> _WHAT YOU SHOULD DO_: What is needed is the number of lines below that contain the string "function", with no other text.

Excerpts from a dataset
• • • •

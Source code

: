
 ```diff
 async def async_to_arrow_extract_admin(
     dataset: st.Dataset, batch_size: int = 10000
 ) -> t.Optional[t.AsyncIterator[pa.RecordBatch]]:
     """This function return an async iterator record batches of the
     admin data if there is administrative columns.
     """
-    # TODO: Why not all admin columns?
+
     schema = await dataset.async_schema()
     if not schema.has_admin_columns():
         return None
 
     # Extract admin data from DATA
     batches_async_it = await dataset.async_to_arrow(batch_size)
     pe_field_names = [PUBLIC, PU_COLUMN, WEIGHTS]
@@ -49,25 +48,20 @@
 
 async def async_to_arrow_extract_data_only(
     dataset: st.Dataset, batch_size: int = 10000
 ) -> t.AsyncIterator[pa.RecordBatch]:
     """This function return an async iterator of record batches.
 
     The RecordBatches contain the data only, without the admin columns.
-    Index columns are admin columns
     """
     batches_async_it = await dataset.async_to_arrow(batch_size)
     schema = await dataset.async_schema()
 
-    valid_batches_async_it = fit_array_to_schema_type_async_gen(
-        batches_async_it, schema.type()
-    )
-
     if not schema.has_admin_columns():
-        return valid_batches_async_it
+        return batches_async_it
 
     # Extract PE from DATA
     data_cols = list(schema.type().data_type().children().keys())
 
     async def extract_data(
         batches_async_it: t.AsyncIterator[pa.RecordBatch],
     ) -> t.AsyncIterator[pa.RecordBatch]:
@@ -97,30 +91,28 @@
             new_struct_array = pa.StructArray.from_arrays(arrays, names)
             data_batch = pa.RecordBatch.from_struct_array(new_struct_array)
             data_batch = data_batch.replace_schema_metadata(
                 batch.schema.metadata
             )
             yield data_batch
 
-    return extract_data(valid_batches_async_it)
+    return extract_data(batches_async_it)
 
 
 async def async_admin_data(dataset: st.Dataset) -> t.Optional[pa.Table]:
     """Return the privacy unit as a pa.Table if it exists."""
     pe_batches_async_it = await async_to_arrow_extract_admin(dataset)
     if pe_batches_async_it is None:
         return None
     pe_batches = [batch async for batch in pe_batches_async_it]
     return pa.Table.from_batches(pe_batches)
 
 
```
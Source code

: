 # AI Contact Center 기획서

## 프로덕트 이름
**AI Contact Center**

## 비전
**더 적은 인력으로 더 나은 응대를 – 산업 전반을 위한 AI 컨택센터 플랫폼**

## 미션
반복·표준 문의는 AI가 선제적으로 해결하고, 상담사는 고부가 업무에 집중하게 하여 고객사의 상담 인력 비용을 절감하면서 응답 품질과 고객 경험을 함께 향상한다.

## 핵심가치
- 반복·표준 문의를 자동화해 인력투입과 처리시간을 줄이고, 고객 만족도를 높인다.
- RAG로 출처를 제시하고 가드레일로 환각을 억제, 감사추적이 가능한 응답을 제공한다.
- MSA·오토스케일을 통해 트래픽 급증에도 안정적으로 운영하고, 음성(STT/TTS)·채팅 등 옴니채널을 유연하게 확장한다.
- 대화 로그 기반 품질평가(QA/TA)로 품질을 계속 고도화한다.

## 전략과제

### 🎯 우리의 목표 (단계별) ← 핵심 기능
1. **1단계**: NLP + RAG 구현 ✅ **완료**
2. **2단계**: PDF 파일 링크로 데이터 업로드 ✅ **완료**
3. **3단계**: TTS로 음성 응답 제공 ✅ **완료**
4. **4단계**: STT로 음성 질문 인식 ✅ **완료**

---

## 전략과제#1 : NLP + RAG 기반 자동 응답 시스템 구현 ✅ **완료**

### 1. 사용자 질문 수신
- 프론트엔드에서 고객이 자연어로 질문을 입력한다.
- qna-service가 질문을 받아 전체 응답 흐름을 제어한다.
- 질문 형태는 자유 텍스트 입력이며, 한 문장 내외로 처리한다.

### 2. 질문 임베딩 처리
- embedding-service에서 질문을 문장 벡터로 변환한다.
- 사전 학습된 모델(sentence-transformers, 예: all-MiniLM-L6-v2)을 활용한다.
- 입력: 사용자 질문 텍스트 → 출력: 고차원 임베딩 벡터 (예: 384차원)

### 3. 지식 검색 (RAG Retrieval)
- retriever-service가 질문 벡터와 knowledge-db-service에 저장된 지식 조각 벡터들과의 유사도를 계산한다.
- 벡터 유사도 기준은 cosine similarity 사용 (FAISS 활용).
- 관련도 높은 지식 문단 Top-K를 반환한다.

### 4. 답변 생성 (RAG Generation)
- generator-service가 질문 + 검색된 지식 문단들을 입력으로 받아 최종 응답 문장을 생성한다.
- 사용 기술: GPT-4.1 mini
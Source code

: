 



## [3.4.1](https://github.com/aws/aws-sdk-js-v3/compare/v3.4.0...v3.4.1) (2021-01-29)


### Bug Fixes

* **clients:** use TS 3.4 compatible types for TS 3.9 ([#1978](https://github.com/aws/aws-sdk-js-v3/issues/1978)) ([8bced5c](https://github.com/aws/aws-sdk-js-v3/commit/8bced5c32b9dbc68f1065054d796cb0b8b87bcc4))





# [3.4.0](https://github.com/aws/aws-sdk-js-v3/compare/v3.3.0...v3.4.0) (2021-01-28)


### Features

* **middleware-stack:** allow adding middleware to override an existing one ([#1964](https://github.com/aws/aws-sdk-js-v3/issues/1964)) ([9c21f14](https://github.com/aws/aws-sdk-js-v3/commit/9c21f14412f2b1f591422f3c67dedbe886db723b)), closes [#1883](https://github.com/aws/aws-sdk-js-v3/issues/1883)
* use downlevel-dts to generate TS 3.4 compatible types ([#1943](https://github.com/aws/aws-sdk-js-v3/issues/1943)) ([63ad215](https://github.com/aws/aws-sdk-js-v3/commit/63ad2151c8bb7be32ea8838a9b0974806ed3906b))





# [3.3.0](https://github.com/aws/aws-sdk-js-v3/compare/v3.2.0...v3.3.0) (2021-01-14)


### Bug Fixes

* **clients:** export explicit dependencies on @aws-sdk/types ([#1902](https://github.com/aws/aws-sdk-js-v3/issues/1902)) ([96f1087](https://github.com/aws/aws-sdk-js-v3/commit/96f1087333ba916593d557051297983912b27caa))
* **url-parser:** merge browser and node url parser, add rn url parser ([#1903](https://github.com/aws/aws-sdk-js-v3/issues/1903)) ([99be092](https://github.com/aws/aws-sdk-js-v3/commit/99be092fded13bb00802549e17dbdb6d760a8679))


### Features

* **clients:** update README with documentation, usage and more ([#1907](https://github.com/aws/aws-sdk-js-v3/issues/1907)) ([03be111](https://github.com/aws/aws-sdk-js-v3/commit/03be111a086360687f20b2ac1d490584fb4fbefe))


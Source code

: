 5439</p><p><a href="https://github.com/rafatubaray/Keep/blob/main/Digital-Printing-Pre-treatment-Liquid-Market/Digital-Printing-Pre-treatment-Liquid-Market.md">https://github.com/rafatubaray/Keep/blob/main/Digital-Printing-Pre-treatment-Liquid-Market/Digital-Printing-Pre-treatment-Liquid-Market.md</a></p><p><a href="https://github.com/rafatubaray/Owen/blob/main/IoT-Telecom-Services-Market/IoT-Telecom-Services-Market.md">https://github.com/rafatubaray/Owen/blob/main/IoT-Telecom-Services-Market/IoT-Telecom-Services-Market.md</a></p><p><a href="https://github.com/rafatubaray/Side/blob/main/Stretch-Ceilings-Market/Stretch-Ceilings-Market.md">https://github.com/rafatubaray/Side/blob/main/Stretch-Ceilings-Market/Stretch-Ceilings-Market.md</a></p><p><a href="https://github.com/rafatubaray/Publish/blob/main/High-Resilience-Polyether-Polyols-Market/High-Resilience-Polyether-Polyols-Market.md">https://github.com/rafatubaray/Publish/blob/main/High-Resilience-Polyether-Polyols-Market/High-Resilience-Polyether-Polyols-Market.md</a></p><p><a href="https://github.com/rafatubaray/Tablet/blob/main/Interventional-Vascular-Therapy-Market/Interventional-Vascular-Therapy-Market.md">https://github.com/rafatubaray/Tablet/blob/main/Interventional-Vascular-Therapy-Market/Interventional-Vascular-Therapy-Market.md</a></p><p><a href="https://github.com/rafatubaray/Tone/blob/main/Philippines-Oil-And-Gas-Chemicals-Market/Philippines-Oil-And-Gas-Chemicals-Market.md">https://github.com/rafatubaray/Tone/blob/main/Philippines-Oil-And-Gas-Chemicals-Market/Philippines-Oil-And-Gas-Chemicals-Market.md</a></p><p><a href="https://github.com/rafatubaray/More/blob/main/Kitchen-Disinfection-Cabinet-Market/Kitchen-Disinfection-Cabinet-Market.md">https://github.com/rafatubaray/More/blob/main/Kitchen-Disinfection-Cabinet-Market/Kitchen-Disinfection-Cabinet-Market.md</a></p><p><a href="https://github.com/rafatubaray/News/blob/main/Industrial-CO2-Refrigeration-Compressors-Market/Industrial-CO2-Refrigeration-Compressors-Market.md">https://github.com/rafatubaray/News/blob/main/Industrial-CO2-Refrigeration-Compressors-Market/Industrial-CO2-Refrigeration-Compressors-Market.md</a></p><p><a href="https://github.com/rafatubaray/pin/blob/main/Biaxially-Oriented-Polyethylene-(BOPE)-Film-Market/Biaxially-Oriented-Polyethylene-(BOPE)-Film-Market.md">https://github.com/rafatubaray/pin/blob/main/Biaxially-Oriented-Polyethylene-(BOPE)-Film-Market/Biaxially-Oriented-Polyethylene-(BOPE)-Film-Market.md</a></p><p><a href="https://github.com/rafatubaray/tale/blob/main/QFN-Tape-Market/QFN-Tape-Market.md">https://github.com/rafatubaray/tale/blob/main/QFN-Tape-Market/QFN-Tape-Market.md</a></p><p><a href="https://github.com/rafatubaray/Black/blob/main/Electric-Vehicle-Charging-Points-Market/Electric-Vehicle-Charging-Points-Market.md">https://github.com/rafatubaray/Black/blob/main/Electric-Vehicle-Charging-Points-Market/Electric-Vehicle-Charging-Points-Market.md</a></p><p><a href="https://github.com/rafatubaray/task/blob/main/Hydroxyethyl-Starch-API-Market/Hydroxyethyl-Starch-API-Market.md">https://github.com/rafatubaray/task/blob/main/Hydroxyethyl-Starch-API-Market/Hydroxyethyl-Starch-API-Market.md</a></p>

• • • •

> _REPLY TO THE EXERCISE_: 2